BÜLENT TURAN (Çanakkale) - Bize lazımsınız, öyle bir şey yok.
MEHMET MUŞ (İstanbul) - Böyle muhalefet bulunmaz.
ENGİN ALTAY (Devamla) - Bunun bedelini belki sen, ben ödemeyiz; bunun bedelini bu ülke öder, bu millet öder. Bu millete bunu yapmaya kimsenin hakkı yok.

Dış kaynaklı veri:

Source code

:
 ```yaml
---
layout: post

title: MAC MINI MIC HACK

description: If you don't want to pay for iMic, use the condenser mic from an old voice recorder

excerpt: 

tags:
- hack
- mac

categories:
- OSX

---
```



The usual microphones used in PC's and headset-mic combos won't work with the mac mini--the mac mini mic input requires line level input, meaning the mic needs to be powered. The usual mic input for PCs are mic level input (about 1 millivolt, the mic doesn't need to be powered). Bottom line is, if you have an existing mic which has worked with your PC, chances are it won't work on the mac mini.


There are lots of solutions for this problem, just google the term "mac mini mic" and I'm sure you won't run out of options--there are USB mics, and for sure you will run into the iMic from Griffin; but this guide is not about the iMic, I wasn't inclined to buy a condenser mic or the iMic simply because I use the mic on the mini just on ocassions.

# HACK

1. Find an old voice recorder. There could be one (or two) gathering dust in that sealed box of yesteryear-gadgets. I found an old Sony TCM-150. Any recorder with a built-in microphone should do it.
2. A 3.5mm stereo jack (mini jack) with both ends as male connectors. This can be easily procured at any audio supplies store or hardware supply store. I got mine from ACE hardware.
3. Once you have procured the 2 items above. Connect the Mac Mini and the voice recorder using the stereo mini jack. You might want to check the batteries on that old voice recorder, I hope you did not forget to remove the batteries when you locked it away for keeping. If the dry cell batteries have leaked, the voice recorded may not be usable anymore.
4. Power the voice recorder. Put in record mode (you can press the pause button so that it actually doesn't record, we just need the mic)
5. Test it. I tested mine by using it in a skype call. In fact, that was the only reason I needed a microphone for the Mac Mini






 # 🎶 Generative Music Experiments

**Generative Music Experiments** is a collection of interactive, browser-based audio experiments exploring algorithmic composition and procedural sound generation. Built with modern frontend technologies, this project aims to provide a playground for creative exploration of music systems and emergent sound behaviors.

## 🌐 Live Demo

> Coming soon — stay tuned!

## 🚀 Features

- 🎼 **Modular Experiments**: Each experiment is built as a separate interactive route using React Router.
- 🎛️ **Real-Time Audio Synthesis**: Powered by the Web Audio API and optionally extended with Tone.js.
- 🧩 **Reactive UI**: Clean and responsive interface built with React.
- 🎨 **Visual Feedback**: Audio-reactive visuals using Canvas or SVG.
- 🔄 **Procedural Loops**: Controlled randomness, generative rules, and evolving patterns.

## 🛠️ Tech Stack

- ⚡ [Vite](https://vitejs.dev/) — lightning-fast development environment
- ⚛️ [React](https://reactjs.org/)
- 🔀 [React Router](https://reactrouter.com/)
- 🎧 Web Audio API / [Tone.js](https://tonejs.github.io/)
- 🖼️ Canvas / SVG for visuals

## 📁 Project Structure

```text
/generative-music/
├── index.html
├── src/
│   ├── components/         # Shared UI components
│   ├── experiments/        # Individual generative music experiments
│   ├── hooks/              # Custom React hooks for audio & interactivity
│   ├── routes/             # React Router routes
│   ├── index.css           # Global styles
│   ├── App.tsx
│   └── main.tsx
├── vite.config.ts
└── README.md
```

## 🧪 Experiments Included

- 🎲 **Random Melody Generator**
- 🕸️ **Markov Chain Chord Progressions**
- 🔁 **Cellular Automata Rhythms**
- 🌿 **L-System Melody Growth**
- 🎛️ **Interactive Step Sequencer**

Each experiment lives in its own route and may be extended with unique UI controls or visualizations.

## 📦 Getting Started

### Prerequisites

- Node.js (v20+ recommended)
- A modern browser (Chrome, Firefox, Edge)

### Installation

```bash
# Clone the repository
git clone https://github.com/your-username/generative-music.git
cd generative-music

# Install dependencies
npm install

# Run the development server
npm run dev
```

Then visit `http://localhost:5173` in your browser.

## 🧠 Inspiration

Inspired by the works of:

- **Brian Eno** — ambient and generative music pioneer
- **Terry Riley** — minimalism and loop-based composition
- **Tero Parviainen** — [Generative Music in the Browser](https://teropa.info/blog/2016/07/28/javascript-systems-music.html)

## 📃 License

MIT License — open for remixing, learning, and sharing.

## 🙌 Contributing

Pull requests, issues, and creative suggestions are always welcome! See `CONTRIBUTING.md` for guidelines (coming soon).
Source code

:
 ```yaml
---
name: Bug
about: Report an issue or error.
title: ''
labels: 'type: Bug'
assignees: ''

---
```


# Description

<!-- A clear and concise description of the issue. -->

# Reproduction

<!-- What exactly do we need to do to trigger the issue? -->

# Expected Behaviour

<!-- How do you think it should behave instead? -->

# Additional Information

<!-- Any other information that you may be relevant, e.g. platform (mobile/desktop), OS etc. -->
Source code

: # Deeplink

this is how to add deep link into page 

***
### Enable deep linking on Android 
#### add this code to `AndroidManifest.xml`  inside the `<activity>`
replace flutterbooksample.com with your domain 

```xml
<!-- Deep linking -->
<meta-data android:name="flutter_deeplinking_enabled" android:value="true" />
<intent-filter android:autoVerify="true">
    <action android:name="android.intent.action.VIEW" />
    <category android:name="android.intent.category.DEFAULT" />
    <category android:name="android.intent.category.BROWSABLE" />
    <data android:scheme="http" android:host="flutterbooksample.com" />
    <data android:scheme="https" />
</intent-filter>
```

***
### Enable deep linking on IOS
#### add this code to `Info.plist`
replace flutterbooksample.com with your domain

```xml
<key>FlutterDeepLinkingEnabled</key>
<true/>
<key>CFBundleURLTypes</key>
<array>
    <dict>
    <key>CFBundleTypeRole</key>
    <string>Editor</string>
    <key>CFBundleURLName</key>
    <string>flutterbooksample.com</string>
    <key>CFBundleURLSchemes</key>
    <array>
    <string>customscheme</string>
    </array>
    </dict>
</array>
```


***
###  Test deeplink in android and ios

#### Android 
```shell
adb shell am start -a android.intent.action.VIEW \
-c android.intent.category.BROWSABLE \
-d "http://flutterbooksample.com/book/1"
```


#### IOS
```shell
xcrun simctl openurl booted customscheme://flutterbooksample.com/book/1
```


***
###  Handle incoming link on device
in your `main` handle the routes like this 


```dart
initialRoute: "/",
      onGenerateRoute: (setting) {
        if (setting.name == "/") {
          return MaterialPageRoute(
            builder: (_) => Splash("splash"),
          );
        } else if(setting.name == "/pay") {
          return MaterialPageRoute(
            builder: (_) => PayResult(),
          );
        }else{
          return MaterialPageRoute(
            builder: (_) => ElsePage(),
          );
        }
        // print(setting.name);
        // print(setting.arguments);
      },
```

Sizin parti içinde bir sorununuz varsa, bir sicil affına tabi tutulmak istiyorsanız buradan size o yönüyle de ekmek çıkmaz. (CHP sıralarından alkışlar)
Sayın Bakan, konuşacağız...
(Mikrofon otomatik cihaz tarafından kapatıldı)
BAŞKAN - Sayın Altay, teşekkür ederim.
ENGİN ALTAY (Devamla) - Bitiriyorum, bitti zaten.
Konuşacağız. Teklifim geçerli. Biraz önce ismini saydığım 3 sayın milletvekili benden bu belgeleri gelip alabilirler. Onlara güveniyorum.
MUHAMMET BALTA (Trabzon) - Süreniz bitti, süreniz.
ENGİN ALTAY (Devamla) - Onlar derse ki "Evet, burada sıkıntı var." ben de diyeceğim. Hodri meydan!
MUHAMMET BALTA (Trabzon) - Kartonlar...
ENGİN ALTAY (Devamla) - E, orada ne var? İsterseniz onu açmayayım.
MUHAMMET BALTA (Trabzon) - Tamam. Süreniz bitti.
ENGİN ALTAY (Devamla) - Bence açmayayım, siz merak edin. (CHP sıralarından alkışlar)
BAŞKAN - Teşekkür ederim Sayın Altay.